(DATA)

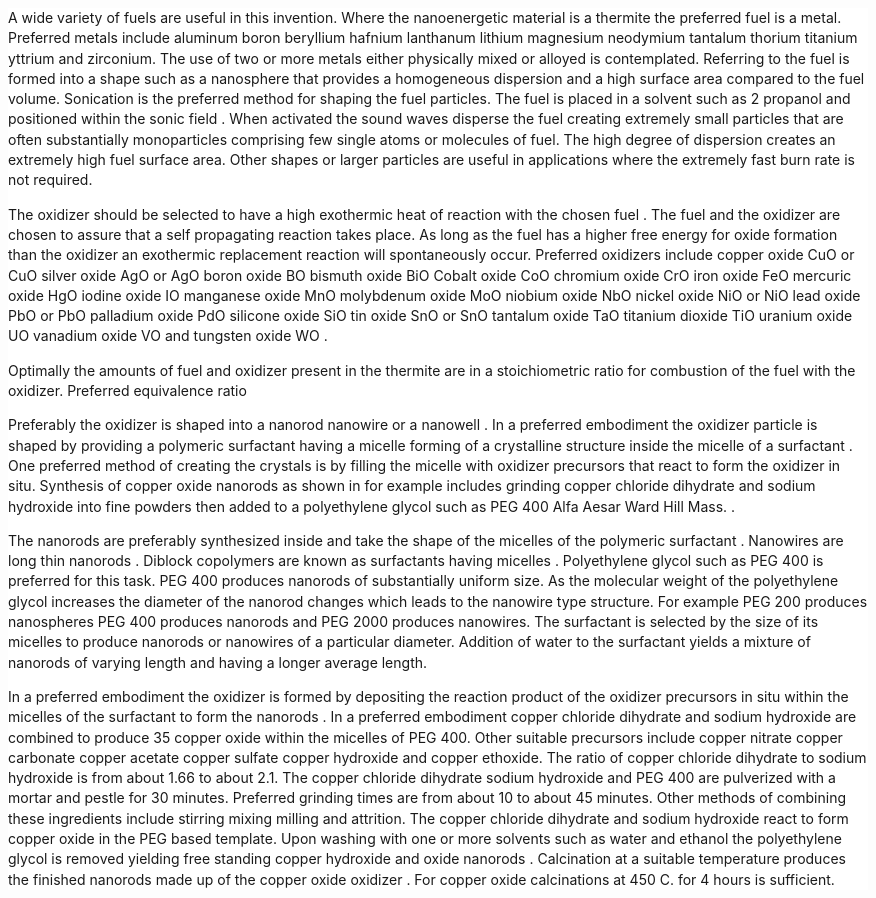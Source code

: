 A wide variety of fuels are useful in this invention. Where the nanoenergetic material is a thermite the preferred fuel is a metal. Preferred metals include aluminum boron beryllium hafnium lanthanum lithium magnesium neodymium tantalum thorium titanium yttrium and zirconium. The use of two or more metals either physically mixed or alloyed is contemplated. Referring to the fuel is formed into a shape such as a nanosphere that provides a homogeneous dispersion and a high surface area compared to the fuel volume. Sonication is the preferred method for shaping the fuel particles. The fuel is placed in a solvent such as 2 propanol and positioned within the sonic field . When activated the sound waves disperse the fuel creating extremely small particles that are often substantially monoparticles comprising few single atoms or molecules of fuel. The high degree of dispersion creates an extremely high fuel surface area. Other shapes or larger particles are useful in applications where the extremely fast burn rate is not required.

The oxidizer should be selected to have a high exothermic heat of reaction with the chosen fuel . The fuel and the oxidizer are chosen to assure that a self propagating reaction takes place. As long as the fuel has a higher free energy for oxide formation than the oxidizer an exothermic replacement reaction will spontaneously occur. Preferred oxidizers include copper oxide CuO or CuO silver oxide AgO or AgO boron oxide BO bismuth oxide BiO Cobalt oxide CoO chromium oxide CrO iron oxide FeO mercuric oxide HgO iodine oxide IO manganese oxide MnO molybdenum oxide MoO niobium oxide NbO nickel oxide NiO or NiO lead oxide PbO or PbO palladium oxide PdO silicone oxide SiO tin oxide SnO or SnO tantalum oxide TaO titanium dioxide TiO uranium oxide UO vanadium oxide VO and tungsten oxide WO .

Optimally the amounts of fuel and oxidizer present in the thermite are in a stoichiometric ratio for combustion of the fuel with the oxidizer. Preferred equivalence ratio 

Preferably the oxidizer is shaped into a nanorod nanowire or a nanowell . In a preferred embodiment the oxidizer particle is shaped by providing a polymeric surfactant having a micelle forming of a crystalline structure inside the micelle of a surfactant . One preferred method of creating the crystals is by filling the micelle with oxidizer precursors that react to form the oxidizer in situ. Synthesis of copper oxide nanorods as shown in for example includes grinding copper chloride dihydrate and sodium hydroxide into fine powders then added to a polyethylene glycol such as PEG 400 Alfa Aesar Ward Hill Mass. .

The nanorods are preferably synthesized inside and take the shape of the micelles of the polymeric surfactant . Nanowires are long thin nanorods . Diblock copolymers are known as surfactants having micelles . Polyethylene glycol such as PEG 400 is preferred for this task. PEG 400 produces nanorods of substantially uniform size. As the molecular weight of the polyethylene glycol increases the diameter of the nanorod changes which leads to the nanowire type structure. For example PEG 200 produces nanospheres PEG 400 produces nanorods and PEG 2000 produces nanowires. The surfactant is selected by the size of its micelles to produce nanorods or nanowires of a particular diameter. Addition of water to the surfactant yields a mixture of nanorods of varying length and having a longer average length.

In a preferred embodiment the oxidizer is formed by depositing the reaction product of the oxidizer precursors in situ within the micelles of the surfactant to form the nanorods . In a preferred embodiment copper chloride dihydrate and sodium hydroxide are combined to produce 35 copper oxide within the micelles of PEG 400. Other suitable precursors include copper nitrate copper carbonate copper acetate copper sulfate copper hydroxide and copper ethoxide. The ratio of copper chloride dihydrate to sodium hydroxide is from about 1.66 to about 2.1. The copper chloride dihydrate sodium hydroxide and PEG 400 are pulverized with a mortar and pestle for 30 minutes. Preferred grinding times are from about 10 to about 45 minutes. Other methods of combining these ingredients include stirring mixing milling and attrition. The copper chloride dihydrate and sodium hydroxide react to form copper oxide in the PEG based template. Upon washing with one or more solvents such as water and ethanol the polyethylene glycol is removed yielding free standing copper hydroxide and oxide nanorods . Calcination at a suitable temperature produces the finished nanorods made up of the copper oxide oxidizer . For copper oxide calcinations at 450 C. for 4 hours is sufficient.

(End DATA)
(DATA)

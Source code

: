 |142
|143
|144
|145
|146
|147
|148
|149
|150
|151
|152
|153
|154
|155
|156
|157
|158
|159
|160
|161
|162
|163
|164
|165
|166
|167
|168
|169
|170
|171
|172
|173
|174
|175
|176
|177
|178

(End DATA)
(DATA)

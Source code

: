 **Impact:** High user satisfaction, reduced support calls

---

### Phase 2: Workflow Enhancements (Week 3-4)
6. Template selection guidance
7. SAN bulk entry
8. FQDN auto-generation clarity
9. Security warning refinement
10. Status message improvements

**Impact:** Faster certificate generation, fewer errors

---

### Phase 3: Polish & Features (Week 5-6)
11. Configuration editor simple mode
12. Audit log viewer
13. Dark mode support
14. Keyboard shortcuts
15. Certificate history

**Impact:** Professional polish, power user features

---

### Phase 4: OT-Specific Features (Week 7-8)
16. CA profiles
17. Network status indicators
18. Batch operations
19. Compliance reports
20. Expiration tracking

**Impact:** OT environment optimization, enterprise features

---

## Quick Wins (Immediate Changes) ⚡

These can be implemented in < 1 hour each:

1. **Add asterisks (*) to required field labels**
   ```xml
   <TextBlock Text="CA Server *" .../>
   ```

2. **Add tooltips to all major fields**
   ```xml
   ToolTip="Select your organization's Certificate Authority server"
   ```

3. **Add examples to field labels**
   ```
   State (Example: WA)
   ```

(End DATA)

> EXERCISE DESCRIPTION
Search the entries for the word "sodium". Copy every line where it occurs.

> YOUR SOLUTION
Preferably the oxidizer is shaped into a nanorod nanowire or a nanowell . In a preferred embodiment the oxidizer particle is shaped by providing a polymeric surfactant having a micelle forming of a crystalline structure inside the micelle of a surfactant . One preferred method of creating the crystals is by filling the micelle with oxidizer precursors that react to form the oxidizer in situ. Synthesis of copper oxide nanorods as shown in for example includes grinding copper chloride dihydrate and sodium hydroxide into fine powders then added to a polyethylene glycol such as PEG 400 Alfa Aesar Ward Hill Mass. .
In a preferred embodiment the oxidizer is formed by depositing the reaction product of the oxidizer precursors in situ within the micelles of the surfactant to form the nanorods . In a preferred embodiment copper chloride dihydrate and sodium hydroxide are combined to produce 35 copper oxide within the micelles of PEG 400. Other suitable precursors include copper nitrate copper carbonate copper acetate copper sulfate copper hydroxide and copper ethoxide. The ratio of copper chloride dihydrate to sodium hydroxide is from about 1.66 to about 2.1. The copper chloride dihydrate sodium hydroxide and PEG 400 are pulverized with a mortar and pestle for 30 minutes. Preferred grinding times are from about 10 to about 45 minutes. Other methods of combining these ingredients include stirring mixing milling and attrition. The copper chloride dihydrate and sodium hydroxide react to form copper oxide in the PEG based template. Upon washing with one or more solvents such as water and ethanol the polyethylene glycol is removed yielding free standing copper hydroxide and oxide nanorods . Calcination at a suitable temperature produces the finished nanorods made up of the copper oxide oxidizer . For copper oxide calcinations at 450 C. for 4 hours is sufficient.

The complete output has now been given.